BEGIN Data
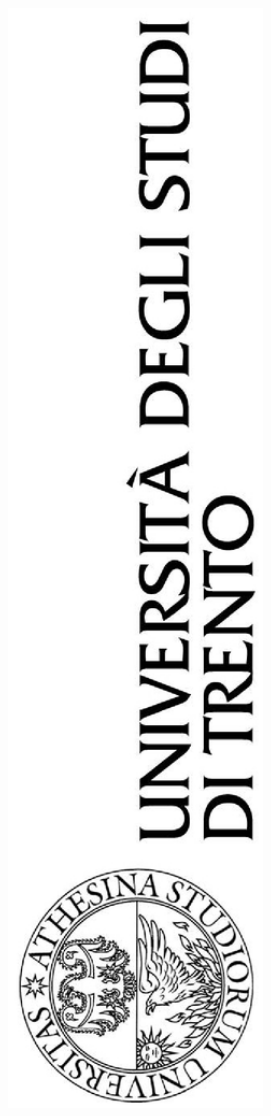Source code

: \documentclass[12pt]{article}
\begin{document}
  \begin{titlepage}
    \centering
     \begin{figure}[ht]
       \centering
       \includegraphics[angle=-90, keepaspectratio=true, width=8cm]{logo.eps}

\end{figure}
\end{titlepage}
\end{document}
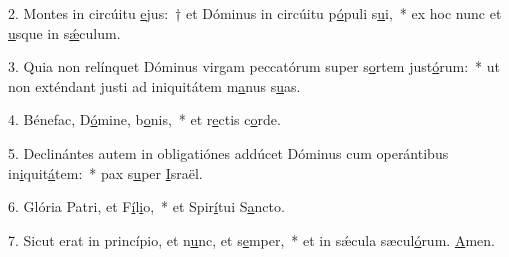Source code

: 2. Montes in circúitu \uline{e}jus:~† et Dóminus in circúitu p\uline{ó}puli s\uline{u}i,~* ex hoc nunc et \uline{u}sque in s\uline{ǽ}culum.\par 
3. Quia non relínquet Dóminus virgam peccatórum super s\uline{o}rtem just\uline{ó}rum:~* ut non exténdant justi ad iniquitátem m\uline{a}nus s\uline{u}as.\par 
4. Bénefac, D\uline{ó}mine, b\uline{o}nis,~* et r\uline{e}ctis c\uline{o}rde.\par 
5. Declinántes autem in obligatiónes addúcet Dóminus cum operántibus in\uline{i}quit\uline{á}tem:~* pax s\uline{u}per \uline{I}sraël.\par 
6. Glória Patri, et F\uline{í}l\uline{i}o,~* et Spir\uline{í}tui S\uline{a}ncto.\par 
7. Sicut erat in princípio, et n\uline{u}nc, et s\uline{e}mper,~* et in sǽcula sæcul\uline{ó}rum. \uline{A}men.\par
END Data
*Task requirements*. The answer is each line in which the word "Dóminus" occurs, copied from the material above.

*Output for this task*.
: 2. Montes in circúitu \uline{e}jus:~† et Dóminus in circúitu p\uline{ó}puli s\uline{u}i,~* ex hoc nunc et \uline{u}sque in s\uline{ǽ}culum.\par 
3. Quia non relínquet Dóminus virgam peccatórum super s\uline{o}rtem just\uline{ó}rum:~* ut non exténdant justi ad iniquitátem m\uline{a}nus s\uline{u}as.\par 
5. Declinántes autem in obligatiónes addúcet Dóminus cum operántibus in\uline{i}quit\uline{á}tem:~* pax s\uline{u}per \uline{I}sraël.\par 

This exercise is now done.